茫茫的人海中,有许多偶然的机缘让我像翻书一样采集到这样的信息。
在一个风和日丽晴朗的早晨,我像往常一样健步走向公园。我提前来到了八角亭,环顾四周,葱郁树木花似锦,波光粼粼弦明鏡。亭里已有两位男士,坐在长木条围凳上。一位拉着二胡,一位在用手指梳头,我坐在另外一个木条凳上,做着保健操,一方面为了充分利用时间,另一方面等到点歌友们一起唱歌,时不时的看到不远处的树下就是我们唱歌的歌台。

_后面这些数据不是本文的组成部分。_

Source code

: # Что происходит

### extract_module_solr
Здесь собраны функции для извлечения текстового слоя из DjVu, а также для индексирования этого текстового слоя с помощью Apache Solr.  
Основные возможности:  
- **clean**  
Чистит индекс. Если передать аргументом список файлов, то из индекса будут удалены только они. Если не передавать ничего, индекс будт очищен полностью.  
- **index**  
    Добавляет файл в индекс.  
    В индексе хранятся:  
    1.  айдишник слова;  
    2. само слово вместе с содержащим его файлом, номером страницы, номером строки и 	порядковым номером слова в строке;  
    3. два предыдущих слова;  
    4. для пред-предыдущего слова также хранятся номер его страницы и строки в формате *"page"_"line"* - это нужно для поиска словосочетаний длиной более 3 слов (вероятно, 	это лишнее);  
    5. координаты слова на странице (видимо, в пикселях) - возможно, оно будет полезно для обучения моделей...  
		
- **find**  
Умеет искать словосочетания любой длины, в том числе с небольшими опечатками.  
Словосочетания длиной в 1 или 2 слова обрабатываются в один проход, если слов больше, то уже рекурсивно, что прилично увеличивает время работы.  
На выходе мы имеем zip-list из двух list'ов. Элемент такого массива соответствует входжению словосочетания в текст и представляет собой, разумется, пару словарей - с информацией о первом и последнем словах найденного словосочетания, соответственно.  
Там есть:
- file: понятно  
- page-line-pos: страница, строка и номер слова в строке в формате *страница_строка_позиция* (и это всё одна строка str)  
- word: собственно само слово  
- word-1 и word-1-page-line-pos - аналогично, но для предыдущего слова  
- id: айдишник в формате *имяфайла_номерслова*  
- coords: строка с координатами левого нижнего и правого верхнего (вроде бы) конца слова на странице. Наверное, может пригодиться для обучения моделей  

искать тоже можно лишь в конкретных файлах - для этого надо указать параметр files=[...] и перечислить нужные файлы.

此时,二胡的声配有小型的音响,声音较大,我心想听着二胡做保健操也是件美事啊,不曾想那位只拉“资嘎、资嘎”一声比一声紧,还带出琴弦破破的沙哑声,另外一位男士嘟囔了一句,“太难听了,这是才学呢”我以也嘟囔了一句“拿把好琴那,跟人的嗓子破了一样,唱的多难受啊!”拉二胡的背对着我俩,也听不着,我俩也是斜排前后坐着,时不时地交接一下各自的看法,无可奈何的忍耐着。我做完了操就到点了,看看唱歌的地方歌友们已到了,我就和互不相识的“难友”告别一声,说去唱歌了,他紧忙问我“在哪唱歌,我也去。”我说“好哇,你就跟我去吧,就在下边那棵树底下”我顺手指了指距离几米远的西北方向。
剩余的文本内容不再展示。